Note that I took the liberty of changing the title because correlated noise is different so hopefully it helps people find this in searches better in the future

This is what non-diagonal noise is for. Let’s look at the example from the documentation:

http://docs.juliadiffeq.org/latest/tutorials/sde_example.html#Example-4:-Systems-of-SDEs-with-Non-Diagonal-Noise-1

f(t,u,du) = du .= 1.01u
function g(t,u,du)
  du[1,1] = 0.3u[1]
  du[1,2] = 0.6u[1]
  du[1,3] = 0.9u[1]
  du[1,4] = 0.12u[2]
  du[2,1] = 1.2u[1]
  du[2,2] = 0.2u[2]
  du[2,3] = 0.3u[2]
  du[2,4] = 1.8u[2]
end
prob = SDEProblem(f,g,ones(2),(0.0,1.0),noise_rate_prototype=zeros(2,4))

This is the equation

du = f(t,u)dt + g(t,u)*dW

where W is a vector of 4 noise terms. This means if you look at the matrix multiplication, g(t,u)*dW, then that means that the SDEs are:

du1 = f1(t,u)dt + g11(t,u)*dW1 + g12(t,u)*dW2 + g13(t,u)*dW3 + g14(t,u)*dW4
du2 = f1(t,u)dt + g21(t,u)*dW1 + g22(t,u)*dW2 + g23(t,u)*dW3 + g24(t,u)*dW4

As you can see by writing it out, g[1,1] and g[2,1] are two terms which have the same random number applied to them. Another way to explain this is if I simplify this example a bit:

f(t,u,du) = du .= 1.01u
function g(t,u,du)
  du[1,1] = 0.3u[1]
  du[2,1] = 1.2u[1]
end
prob = SDEProblem(f,g,ones(2),(0.0,1.0),noise_rate_prototype=zeros(2,1))

then by the same logic this is an SDE with a single Brownian motion and both SDEs get the same random number.

This blog post shows exactly your same problem (chemical Langivan equations and non-diagonal noise to preserve sums). Hopefully this helps as well.

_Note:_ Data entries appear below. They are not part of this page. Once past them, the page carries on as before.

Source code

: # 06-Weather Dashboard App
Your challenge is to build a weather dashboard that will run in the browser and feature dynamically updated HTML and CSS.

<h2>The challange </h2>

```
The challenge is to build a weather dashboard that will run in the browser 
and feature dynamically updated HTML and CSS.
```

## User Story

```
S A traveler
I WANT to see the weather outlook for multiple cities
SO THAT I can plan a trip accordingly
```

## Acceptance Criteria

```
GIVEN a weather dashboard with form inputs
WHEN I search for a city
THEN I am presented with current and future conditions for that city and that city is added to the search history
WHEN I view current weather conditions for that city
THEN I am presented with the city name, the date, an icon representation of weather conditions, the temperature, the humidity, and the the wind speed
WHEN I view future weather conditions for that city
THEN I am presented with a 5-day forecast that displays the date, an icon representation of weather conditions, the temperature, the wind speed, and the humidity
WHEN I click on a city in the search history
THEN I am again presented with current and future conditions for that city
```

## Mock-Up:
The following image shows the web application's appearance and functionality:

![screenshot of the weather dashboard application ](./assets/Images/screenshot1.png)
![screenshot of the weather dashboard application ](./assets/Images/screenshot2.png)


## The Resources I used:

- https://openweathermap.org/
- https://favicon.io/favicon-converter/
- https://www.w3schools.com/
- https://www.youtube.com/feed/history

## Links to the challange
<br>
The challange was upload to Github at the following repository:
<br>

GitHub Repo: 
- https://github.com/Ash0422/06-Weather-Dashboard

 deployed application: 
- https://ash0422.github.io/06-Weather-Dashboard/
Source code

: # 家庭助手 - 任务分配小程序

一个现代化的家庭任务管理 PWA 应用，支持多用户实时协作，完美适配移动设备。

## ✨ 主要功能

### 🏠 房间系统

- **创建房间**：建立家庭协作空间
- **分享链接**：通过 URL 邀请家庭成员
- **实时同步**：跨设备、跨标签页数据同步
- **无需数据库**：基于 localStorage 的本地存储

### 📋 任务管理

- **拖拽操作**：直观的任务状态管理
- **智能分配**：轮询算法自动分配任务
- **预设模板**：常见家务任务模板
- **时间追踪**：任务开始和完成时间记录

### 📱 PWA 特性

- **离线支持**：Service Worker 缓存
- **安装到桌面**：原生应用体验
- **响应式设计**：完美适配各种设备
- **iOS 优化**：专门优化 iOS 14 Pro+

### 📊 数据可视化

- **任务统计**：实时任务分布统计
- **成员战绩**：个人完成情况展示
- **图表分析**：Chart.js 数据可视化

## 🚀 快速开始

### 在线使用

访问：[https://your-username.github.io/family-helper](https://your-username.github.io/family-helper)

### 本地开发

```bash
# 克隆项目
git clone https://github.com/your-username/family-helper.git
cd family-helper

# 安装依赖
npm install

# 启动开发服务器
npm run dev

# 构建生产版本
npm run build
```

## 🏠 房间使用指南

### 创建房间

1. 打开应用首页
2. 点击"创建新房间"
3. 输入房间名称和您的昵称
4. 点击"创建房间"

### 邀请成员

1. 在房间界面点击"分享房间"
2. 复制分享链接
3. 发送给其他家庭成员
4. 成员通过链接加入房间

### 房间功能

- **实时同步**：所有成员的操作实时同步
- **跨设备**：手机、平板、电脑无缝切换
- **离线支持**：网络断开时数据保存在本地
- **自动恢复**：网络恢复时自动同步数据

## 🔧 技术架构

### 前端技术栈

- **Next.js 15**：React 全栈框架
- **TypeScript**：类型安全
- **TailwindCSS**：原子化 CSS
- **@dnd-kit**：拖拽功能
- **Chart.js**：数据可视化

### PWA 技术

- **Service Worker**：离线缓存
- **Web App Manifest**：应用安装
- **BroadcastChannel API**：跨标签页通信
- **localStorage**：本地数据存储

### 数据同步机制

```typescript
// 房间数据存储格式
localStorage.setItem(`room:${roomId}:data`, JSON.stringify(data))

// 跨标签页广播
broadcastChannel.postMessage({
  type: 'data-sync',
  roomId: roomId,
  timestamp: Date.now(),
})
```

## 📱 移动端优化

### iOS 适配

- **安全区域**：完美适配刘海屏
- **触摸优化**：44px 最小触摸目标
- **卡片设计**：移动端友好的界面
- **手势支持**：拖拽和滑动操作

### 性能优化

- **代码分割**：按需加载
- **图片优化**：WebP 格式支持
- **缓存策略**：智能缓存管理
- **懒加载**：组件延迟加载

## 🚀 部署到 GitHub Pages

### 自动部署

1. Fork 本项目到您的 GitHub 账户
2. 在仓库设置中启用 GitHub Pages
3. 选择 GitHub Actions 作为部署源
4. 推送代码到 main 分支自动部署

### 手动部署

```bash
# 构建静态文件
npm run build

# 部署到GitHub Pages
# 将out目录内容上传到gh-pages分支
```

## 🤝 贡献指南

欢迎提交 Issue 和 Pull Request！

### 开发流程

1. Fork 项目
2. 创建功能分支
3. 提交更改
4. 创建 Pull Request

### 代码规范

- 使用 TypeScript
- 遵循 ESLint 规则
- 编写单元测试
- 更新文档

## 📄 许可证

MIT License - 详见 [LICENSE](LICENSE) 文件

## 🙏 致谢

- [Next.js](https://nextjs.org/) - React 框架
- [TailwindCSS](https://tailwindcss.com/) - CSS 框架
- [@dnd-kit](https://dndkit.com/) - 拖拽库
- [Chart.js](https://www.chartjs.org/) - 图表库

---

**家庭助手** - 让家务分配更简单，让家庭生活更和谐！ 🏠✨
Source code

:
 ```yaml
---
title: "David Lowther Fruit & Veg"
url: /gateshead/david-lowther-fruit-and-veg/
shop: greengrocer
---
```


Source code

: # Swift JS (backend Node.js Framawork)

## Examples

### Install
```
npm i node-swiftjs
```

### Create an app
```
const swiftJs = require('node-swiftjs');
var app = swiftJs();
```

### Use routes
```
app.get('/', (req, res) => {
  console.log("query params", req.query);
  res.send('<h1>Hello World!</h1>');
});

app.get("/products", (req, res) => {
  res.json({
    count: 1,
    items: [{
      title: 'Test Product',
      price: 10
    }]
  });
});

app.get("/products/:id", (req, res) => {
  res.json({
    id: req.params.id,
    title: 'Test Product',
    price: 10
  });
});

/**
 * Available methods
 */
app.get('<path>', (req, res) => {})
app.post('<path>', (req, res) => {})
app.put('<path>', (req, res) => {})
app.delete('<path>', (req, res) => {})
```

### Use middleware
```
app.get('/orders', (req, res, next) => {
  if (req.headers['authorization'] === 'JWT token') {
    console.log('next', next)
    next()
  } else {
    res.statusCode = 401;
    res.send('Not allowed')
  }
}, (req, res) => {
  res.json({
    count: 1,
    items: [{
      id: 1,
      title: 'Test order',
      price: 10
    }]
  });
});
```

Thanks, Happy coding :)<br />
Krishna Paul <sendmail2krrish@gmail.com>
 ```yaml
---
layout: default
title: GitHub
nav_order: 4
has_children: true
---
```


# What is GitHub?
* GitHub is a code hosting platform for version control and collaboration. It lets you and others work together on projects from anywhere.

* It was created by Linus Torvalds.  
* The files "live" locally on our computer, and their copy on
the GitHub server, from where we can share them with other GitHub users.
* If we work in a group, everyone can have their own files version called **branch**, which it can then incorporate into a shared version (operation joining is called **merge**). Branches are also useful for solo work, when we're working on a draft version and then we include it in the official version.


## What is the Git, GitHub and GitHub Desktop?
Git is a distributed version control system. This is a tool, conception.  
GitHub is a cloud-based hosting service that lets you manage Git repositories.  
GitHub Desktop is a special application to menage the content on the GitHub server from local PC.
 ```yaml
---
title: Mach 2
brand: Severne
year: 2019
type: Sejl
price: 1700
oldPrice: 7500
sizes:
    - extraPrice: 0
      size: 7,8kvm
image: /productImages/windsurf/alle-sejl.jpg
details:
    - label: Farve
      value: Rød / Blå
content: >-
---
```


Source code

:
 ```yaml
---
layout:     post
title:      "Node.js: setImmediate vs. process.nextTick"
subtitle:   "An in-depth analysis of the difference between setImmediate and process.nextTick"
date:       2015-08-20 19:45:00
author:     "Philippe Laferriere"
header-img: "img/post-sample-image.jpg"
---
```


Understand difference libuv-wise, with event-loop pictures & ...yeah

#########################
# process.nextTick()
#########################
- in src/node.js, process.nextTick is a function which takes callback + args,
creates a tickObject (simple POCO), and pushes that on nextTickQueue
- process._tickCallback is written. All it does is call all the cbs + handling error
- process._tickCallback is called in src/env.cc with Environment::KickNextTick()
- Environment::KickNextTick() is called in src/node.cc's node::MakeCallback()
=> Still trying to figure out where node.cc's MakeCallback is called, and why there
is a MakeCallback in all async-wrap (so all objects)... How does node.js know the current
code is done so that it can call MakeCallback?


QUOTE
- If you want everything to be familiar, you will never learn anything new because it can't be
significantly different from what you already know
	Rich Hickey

http://mbesancon.github.io/post/2017-12-14-diffeq-julia/

Hopefully together these explain it. But since it the docs didn’t work the first time, please let us know how to improve the documentation so that this is more clear!


#3

Thanks for your reply, I understand.

Now when I read the documentation I understand it well, but I am unsure why I was not able to at the time. Partially the reason should have been that I was unfamiliar with Diagonal/Non-Diagonal Noise. Maybe when I looked at the two sections the obvious difference I saw was that in one you had several noise terms in each equation and in one not, and missed that in the Non-Diagonal case the various noise terms were the same.


#4

@Gaussia since this explanation worked I updated the docs to say something similar. Thanks for reporting this since hopefully this clears it up for more people!